Só daqui a 136 anos atingiremos igualdade de género no mundo, ou seja, ninguém vivo ao dia de hoje estará cá para ver
8 – Atualmente, a disparidade salarial entre homens e mulheres para trabalho igual ou de valor igual continua a ser de 14,1% na UE, por mais que a remuneração justa e a igualdade de oportunidades tenham sido consagradas nos princípios fundadores da União Europeia. Por cá, o fosso salarial entre homens e mulheres é de 16,7% (990,05€ e 824,99€, respetivamente), o que corresponde a uma perda de 52 dias de trabalho remunerado para as mulheres, por ano. Além do óbvio – o facto de as mulheres ganharem menos ao fazerem o mesmo ou até mais trabalho que os seus pares masculinos – soma-se o impacto direto a curto, médio e longo prazo originado pelos salários mais baixos: acabarão por ter pensões igualmente mais baixas, veem mais facilmente comprometida a sua capacidade de se sustentarem e de terem um nível decente de qualidade de vida.
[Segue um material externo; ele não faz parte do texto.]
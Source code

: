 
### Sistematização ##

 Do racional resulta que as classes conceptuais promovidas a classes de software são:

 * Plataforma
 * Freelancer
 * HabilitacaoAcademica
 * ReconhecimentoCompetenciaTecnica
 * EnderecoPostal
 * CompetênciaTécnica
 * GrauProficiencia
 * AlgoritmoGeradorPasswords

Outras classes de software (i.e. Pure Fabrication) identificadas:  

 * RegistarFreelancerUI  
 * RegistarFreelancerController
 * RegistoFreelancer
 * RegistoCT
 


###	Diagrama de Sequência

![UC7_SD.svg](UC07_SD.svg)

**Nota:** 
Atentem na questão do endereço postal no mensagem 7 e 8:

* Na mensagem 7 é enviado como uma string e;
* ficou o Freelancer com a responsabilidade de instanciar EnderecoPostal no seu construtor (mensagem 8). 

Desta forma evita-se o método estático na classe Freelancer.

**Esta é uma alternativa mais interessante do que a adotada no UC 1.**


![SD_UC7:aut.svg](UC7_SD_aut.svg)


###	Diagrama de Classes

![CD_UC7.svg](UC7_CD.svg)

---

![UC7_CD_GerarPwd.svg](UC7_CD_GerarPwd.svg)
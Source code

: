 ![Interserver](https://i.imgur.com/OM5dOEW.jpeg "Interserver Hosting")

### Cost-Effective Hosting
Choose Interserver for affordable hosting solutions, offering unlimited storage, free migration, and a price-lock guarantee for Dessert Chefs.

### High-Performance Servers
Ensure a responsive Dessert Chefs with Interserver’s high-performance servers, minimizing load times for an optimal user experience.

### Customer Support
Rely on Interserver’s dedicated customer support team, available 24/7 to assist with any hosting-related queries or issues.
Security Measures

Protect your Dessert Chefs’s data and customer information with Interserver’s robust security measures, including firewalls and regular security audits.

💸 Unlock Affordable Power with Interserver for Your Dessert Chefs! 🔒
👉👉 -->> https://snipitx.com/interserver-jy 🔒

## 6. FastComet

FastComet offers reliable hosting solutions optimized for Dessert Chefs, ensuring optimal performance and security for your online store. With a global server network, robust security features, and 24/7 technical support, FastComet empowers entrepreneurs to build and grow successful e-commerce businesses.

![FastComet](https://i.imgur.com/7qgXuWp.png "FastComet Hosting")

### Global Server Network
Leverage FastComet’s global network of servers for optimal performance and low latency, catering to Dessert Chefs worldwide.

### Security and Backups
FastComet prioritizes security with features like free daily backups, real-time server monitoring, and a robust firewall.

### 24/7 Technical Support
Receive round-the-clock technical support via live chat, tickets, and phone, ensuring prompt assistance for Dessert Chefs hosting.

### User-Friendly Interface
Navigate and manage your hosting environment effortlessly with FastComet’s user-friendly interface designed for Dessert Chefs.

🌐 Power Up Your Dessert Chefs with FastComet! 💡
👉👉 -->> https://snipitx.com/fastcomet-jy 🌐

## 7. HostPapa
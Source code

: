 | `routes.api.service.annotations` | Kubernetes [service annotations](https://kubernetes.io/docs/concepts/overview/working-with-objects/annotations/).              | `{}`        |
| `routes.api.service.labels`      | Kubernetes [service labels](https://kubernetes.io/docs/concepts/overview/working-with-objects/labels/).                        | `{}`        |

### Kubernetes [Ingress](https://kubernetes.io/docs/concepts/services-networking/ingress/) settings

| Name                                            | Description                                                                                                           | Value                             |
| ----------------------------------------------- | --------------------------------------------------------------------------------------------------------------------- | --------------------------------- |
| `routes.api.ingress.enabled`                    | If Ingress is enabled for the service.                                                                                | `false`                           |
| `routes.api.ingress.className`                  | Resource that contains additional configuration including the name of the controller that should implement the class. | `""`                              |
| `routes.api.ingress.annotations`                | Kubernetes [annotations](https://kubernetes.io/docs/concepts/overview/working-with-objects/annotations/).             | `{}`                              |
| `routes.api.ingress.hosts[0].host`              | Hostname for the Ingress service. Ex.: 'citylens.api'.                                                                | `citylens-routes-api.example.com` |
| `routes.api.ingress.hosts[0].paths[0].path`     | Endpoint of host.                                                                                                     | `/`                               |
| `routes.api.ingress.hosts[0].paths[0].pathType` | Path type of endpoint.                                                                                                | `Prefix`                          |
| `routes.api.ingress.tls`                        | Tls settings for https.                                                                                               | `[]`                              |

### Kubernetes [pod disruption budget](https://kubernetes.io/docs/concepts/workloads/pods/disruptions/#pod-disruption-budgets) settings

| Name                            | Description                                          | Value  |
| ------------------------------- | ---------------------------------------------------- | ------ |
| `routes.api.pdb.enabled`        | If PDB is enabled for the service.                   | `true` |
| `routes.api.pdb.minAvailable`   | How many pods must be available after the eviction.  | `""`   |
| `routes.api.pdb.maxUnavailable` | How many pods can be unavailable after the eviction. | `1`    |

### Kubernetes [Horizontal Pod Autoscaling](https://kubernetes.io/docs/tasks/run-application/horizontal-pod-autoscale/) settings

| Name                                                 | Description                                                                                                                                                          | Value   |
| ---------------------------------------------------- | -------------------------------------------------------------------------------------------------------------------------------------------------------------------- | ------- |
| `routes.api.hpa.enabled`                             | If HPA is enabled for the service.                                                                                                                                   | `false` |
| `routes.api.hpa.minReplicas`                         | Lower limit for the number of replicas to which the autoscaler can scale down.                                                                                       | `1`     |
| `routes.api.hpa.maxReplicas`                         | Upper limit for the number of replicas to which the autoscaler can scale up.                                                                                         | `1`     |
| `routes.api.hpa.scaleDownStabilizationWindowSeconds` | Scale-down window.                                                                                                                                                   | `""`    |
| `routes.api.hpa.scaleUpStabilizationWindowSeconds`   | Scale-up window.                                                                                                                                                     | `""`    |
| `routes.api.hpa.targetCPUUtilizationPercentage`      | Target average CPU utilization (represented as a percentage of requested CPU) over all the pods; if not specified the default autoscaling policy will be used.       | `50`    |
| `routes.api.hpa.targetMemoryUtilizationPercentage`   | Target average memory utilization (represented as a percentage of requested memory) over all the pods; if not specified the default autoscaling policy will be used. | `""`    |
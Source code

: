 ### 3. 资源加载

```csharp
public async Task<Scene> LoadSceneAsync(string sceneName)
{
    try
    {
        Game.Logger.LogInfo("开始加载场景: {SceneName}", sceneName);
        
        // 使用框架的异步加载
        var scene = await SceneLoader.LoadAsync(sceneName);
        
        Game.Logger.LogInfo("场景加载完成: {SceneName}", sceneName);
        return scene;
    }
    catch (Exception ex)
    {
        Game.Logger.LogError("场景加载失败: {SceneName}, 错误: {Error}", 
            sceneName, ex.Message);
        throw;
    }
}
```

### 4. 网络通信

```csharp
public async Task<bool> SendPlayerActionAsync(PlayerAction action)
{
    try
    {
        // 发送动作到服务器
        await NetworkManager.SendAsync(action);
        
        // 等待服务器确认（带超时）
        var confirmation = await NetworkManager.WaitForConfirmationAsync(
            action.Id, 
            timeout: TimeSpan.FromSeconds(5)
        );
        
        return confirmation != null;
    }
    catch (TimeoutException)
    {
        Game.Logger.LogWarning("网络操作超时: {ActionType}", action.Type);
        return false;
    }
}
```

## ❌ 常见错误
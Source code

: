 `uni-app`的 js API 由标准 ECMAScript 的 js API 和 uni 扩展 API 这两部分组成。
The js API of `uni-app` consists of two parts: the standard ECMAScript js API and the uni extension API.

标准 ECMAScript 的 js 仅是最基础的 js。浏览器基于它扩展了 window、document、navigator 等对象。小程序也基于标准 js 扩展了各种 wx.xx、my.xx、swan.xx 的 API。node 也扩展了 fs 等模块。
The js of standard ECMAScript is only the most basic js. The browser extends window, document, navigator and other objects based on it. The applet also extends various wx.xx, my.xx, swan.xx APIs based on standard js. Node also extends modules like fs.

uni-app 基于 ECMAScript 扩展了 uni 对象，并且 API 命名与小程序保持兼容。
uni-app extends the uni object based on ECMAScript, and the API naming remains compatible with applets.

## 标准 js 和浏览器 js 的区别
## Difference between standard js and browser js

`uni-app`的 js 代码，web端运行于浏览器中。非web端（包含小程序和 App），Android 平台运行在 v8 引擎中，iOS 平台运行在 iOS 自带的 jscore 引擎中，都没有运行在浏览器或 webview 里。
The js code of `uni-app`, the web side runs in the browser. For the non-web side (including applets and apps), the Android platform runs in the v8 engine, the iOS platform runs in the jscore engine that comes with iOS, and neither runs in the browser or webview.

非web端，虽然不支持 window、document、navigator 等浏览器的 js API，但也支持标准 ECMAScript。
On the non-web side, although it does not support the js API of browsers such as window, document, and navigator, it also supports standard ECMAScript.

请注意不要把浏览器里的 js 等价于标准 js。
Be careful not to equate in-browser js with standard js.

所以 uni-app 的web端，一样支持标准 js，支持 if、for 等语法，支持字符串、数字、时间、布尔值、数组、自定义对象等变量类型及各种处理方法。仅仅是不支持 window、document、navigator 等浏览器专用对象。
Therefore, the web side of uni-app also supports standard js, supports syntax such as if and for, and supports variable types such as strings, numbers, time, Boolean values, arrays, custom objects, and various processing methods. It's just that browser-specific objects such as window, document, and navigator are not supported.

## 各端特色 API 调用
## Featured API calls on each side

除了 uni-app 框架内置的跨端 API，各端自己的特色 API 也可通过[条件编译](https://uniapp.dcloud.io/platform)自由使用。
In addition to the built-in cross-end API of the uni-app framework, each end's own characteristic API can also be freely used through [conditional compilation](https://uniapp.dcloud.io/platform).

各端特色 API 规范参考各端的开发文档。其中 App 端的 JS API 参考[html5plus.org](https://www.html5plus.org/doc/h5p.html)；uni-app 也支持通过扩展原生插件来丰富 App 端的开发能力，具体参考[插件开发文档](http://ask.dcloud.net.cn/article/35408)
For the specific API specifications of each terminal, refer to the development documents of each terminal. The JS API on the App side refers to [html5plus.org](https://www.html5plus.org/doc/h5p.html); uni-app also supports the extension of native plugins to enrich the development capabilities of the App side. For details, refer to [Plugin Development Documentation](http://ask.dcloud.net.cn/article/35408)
9 – Olhemos também para o último Relatório Anual de Igualdade de Género da Comissão Europeia, segundo o qual, em período de confinamento, as mulheres, em média, gastaram 62 horas por semana a tomar conta das crianças e 23 horas semanais com tarefas domésticas. No caso dos homens, os tempos gastos nestas funções são 36 horas e 15 horas, respetivamente. A somar a isto, quase um terço das mulheres abdicou de trabalho pago por causa da carga doméstica durante a pandemia, revelou o Eurobarómetro. A ONU estimou em setembro do ano passado que as consequências da pandemia poderiam levar mais 47 milhões de mulheres à pobreza, e todos os indicadores vão mostrando que não estava enganada.
10 – O mais recente relatório do Fórum Económico Mundial estima que levará quase 136 anos para que seja atingida a paridade de género entre homens e mulheres no mundo (esta medição anual do FEM é feita com base em quatro fatores: participação económica e oportunidades, educação, saúde e capacitação política). Um aumento brutal de tempo que também espelha bem as consequências da pandemia nas vidas das mulheres, já que a estimativa feita na pesquisa anterior era de menos de 100 anos. Bastaram-nos, portanto, 12 meses para regredir 36 anos em termos de expectativas para um mundo mais igualitário e justo entre homens e mulheres.
Continuam a achar que já não faz sentido assinalar o Dia Internacional da Mulher?